• Data records:
:::::
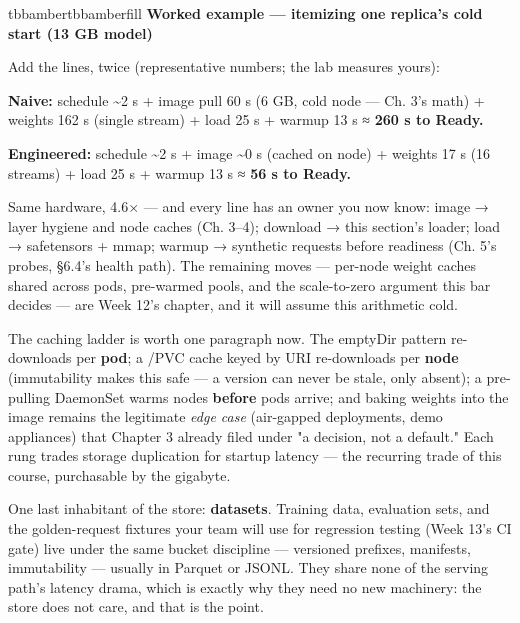 \begin{calloutbox}{tbbamber}{tbbamberfill}
{\normalsize\bfseries\color{tbbamberdark}Worked example — itemizing one replica's cold start (13 GB model)}\par\vspace{3pt}
Add the lines, twice (representative numbers; the lab measures yours):

\begin{tbbitemize}
  \item \textbf{Naive:} schedule \textasciitilde{}2 s + image pull 60 s (6 GB, cold node — Ch. 3's math) + weights 162 s (single stream) + load 25 s + warmup 13 s ≈ \textbf{260 s to Ready.}
  \item \textbf{Engineered:} schedule \textasciitilde{}2 s + image \textasciitilde{}0 s (cached on node) + weights 17 s (16 streams) + load 25 s + warmup 13 s ≈ \textbf{56 s to Ready.}
\end{tbbitemize}

Same hardware, 4.6× — and every line has an owner you now know: image → layer hygiene and node caches (Ch. 3–4); download → this section's loader; load → safetensors + mmap; warmup → synthetic requests before readiness (Ch. 5's probes, §6.4's health path). The remaining moves — per-node weight caches shared across pods, pre-warmed pools, and the scale-to-zero argument this bar decides — are Week 12's chapter, and it will assume this arithmetic cold.
\end{calloutbox}

\vspace{3.0pt}

The caching ladder is worth one paragraph now. The emptyDir pattern re-downloads per \textbf{pod}; a /PVC cache keyed by URI re-downloads per \textbf{node} (immutability makes this safe — a version can never be stale, only absent); a pre-pulling DaemonSet warms nodes \textbf{before} pods arrive; and baking weights into the image remains the legitimate \textit{edge case} (air-gapped deployments, demo appliances) that Chapter 3 already filed under "a decision, not a default." Each rung trades storage duplication for startup latency — the recurring trade of this course, purchasable by the gigabyte.

One last inhabitant of the store: \textbf{datasets}. Training data, evaluation sets, and the golden-request fixtures your team will use for regression testing (Week 13's CI gate) live under the same bucket discipline — versioned prefixes, manifests, immutability — usually in Parquet or JSONL. They share none of the serving path's latency drama, which is exactly why they need no new machinery: the store does not care, and that is the point.

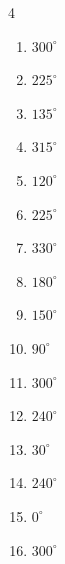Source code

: \begin{multicols}{4}
\begin{enumerate}
  \item $\displaystyle 300^{\circ}$

  \item $\displaystyle 225^{\circ}$

  \item $\displaystyle 135^{\circ}$

  \item $\displaystyle 315^{\circ}$

  \item $\displaystyle 120^{\circ}$

  \item $\displaystyle 225^{\circ}$

  \item $\displaystyle 330^{\circ}$

  \item $\displaystyle 180^{\circ}$
        \phantom{$\displaystyle =\pi$}

  \item $\displaystyle 150^{\circ}$

  \item $\displaystyle 90^{\circ}$

  \item $\displaystyle 300^{\circ}$

\columnbreak %

  \item $\displaystyle 240^{\circ}$

  \item $\displaystyle 30^{\circ}$

  \item $\displaystyle 240^{\circ}$

  \item $\displaystyle 0^{\circ}$
        \phantom{$\displaystyle =0$}

  \item $\displaystyle 300^{\circ}$


\end{enumerate}
\end{multicols}
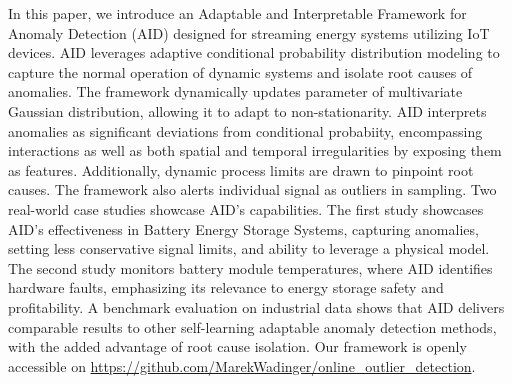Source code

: In this paper, we introduce an Adaptable and Interpretable Framework for Anomaly Detection (AID) designed for streaming energy systems utilizing IoT devices. AID leverages adaptive conditional probability distribution modeling to capture the normal operation of dynamic systems and isolate root causes of anomalies. The framework dynamically updates parameter of multivariate Gaussian distribution, allowing it to adapt to non-stationarity. AID interprets anomalies as significant deviations from conditional probabiity, encompassing interactions as well as both spatial and temporal irregularities by exposing them as features. Additionally, dynamic process limits are drawn to pinpoint root causes. The framework also alerts individual signal as outliers in sampling. Two real-world case studies showcase AID's capabilities. The first study showcases AID's effectiveness in Battery Energy Storage Systems, capturing anomalies, setting less conservative signal limits, and ability to leverage a physical model. The second study monitors battery module temperatures, where AID identifies hardware faults, emphasizing its relevance to energy storage safety and profitability. A benchmark evaluation on industrial data shows that AID delivers comparable results to other self-learning adaptable anomaly detection methods, with the added advantage of root cause isolation. Our framework is openly accessible on \url{https://github.com/MarekWadinger/online_outlier_detection}.%
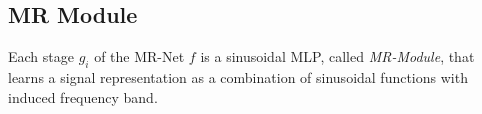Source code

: 











\subsection{MR Module}
\label{s-mr-module}
Each stage $g_i$ of the MR-Net $f$ is a sinusoidal MLP, called \textit{MR-Module}, that learns a signal representation as a combination of sinusoidal functions with induced frequency band.

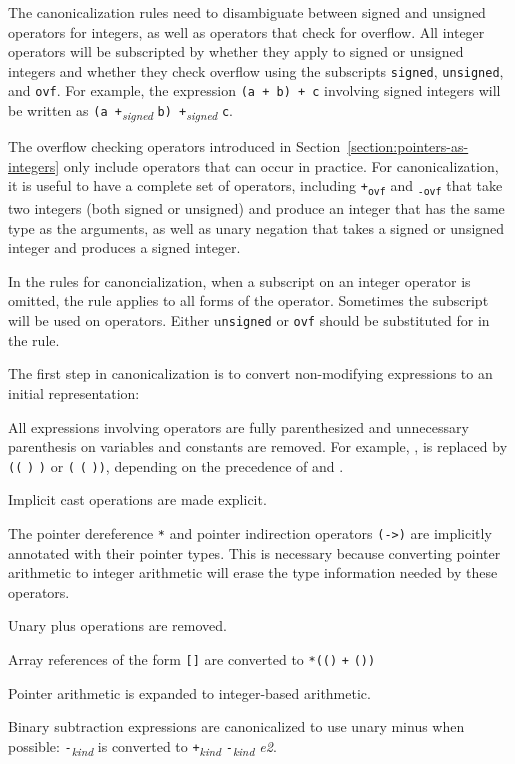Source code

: The canonicalization rules need to disambiguate between signed and
unsigned operators for integers, as well as operators that check for
overflow. All integer operators will be subscripted by whether they
apply to signed or unsigned integers and whether they check overflow 
using the subscripts \texttt{signed}, \texttt{unsigned}, and
\texttt{ovf}. For example, the expression \texttt{(a + b) + c} involving
signed integers will be written as \texttt{(a
+}\emph{\textsubscript{signed}} \texttt{b)
+}\emph{\textsubscript{signed}} \texttt{c}.

The overflow checking operators introduced in
Section~\ref{section:pointers-as-integers} only include
operators that can occur in practice. For canonicalization, it is useful
to have a complete set of operators, including
\texttt{+\textsubscript{ovf}} and \texttt{\textsubscript{-ovf}} that
take two integers (both signed or unsigned) and produce an integer that
has the same type as the arguments, as well as unary negation that takes
a signed or unsigned integer and produces a signed integer.

In the rules for canoncialization, when a subscript on an integer
operator is omitted, the rule applies to all forms of the operator.
Sometimes the subscript  will be used on operators. Either
u\texttt{nsigned} or \texttt{ovf} should be substituted for 
in the rule.

The first step in canonicalization is to convert non-modifying
expressions to an initial representation:

\begin{compactenum}
\item
  All expressions involving operators are fully parenthesized and
  unnecessary parenthesis on variables and constants are removed. For
  example,     , is
  replaced by \texttt{((}  \texttt{)}
   \texttt{)} or \texttt{(} 
  \texttt{(}  \texttt{))}, depending on the
  precedence of  and .
\item
  Implicit cast operations are made explicit.
\item
  The pointer dereference \texttt{*} and pointer indirection operators
  \texttt{(->)} are implicitly annotated with their pointer types.
  This is necessary because converting pointer arithmetic to integer
  arithmetic will erase the type information needed by these operators.
\item
  Unary plus operations are removed.
\item
  Array references of the form
  \texttt{[}\texttt{]} are converted to
  \texttt{*((}\texttt{)} \texttt{+}
  \texttt{(}\texttt{))}
\item
  Pointer arithmetic is expanded to integer-based arithmetic.
\item
  Binary subtraction expressions are canonicalized to use unary minus
  when possible:  \texttt{-}\emph{\textsubscript{kind}}
   is converted to 
  \texttt{+}\emph{\textsubscript{kind}}
  \texttt{-}\emph{\textsubscript{kind} e2}.
\end{compactenum}

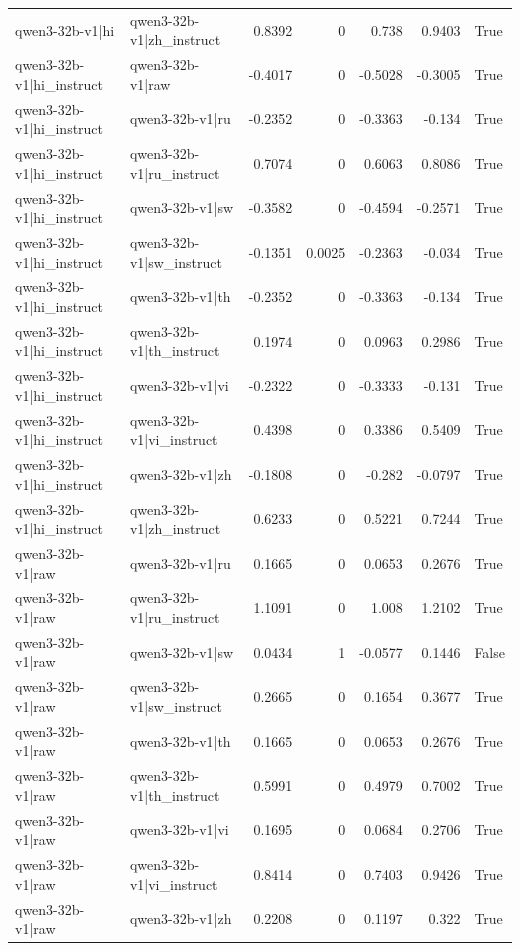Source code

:\begin{table}
\begin{tabular}{l l r r r r l}
qwen3-32b-v1|hi & qwen3-32b-v1|zh_instruct & 0.8392 & 0 & 0.738 & 0.9403 & True \\
qwen3-32b-v1|hi_instruct & qwen3-32b-v1|raw & -0.4017 & 0 & -0.5028 & -0.3005 & True \\
qwen3-32b-v1|hi_instruct & qwen3-32b-v1|ru & -0.2352 & 0 & -0.3363 & -0.134 & True \\
qwen3-32b-v1|hi_instruct & qwen3-32b-v1|ru_instruct & 0.7074 & 0 & 0.6063 & 0.8086 & True \\
qwen3-32b-v1|hi_instruct & qwen3-32b-v1|sw & -0.3582 & 0 & -0.4594 & -0.2571 & True \\
qwen3-32b-v1|hi_instruct & qwen3-32b-v1|sw_instruct & -0.1351 & 0.0025 & -0.2363 & -0.034 & True \\
qwen3-32b-v1|hi_instruct & qwen3-32b-v1|th & -0.2352 & 0 & -0.3363 & -0.134 & True \\
qwen3-32b-v1|hi_instruct & qwen3-32b-v1|th_instruct & 0.1974 & 0 & 0.0963 & 0.2986 & True \\
qwen3-32b-v1|hi_instruct & qwen3-32b-v1|vi & -0.2322 & 0 & -0.3333 & -0.131 & True \\
qwen3-32b-v1|hi_instruct & qwen3-32b-v1|vi_instruct & 0.4398 & 0 & 0.3386 & 0.5409 & True \\
qwen3-32b-v1|hi_instruct & qwen3-32b-v1|zh & -0.1808 & 0 & -0.282 & -0.0797 & True \\
qwen3-32b-v1|hi_instruct & qwen3-32b-v1|zh_instruct & 0.6233 & 0 & 0.5221 & 0.7244 & True \\
qwen3-32b-v1|raw & qwen3-32b-v1|ru & 0.1665 & 0 & 0.0653 & 0.2676 & True \\
qwen3-32b-v1|raw & qwen3-32b-v1|ru_instruct & 1.1091 & 0 & 1.008 & 1.2102 & True \\
qwen3-32b-v1|raw & qwen3-32b-v1|sw & 0.0434 & 1 & -0.0577 & 0.1446 & False \\
qwen3-32b-v1|raw & qwen3-32b-v1|sw_instruct & 0.2665 & 0 & 0.1654 & 0.3677 & True \\
qwen3-32b-v1|raw & qwen3-32b-v1|th & 0.1665 & 0 & 0.0653 & 0.2676 & True \\
qwen3-32b-v1|raw & qwen3-32b-v1|th_instruct & 0.5991 & 0 & 0.4979 & 0.7002 & True \\
qwen3-32b-v1|raw & qwen3-32b-v1|vi & 0.1695 & 0 & 0.0684 & 0.2706 & True \\
qwen3-32b-v1|raw & qwen3-32b-v1|vi_instruct & 0.8414 & 0 & 0.7403 & 0.9426 & True \\
qwen3-32b-v1|raw & qwen3-32b-v1|zh & 0.2208 & 0 & 0.1197 & 0.322 & True \\

\end{tabular}
\end{table}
:::::
• The problem: Where the line holding "qwen3-32b-v1|raw & qwen3-32b-v1|ru &" appears in the listing above, start reproducing exactly, and end with the line holding "qwen3-32b-v1|raw & qwen3-32b-v1|vi_instruct".

• Exercise response:
qwen3-32b-v1|raw & qwen3-32b-v1|ru & 0.1665 & 0 & 0.0653 & 0.2676 & True \\
qwen3-32b-v1|raw & qwen3-32b-v1|ru_instruct & 1.1091 & 0 & 1.008 & 1.2102 & True \\
qwen3-32b-v1|raw & qwen3-32b-v1|sw & 0.0434 & 1 & -0.0577 & 0.1446 & False \\
qwen3-32b-v1|raw & qwen3-32b-v1|sw_instruct & 0.2665 & 0 & 0.1654 & 0.3677 & True \\
qwen3-32b-v1|raw & qwen3-32b-v1|th & 0.1665 & 0 & 0.0653 & 0.2676 & True \\
qwen3-32b-v1|raw & qwen3-32b-v1|th_instruct & 0.5991 & 0 & 0.4979 & 0.7002 & True \\
qwen3-32b-v1|raw & qwen3-32b-v1|vi & 0.1695 & 0 & 0.0684 & 0.2706 & True \\
qwen3-32b-v1|raw & qwen3-32b-v1|vi_instruct & 0.8414 & 0 & 0.7403 & 0.9426 & True \\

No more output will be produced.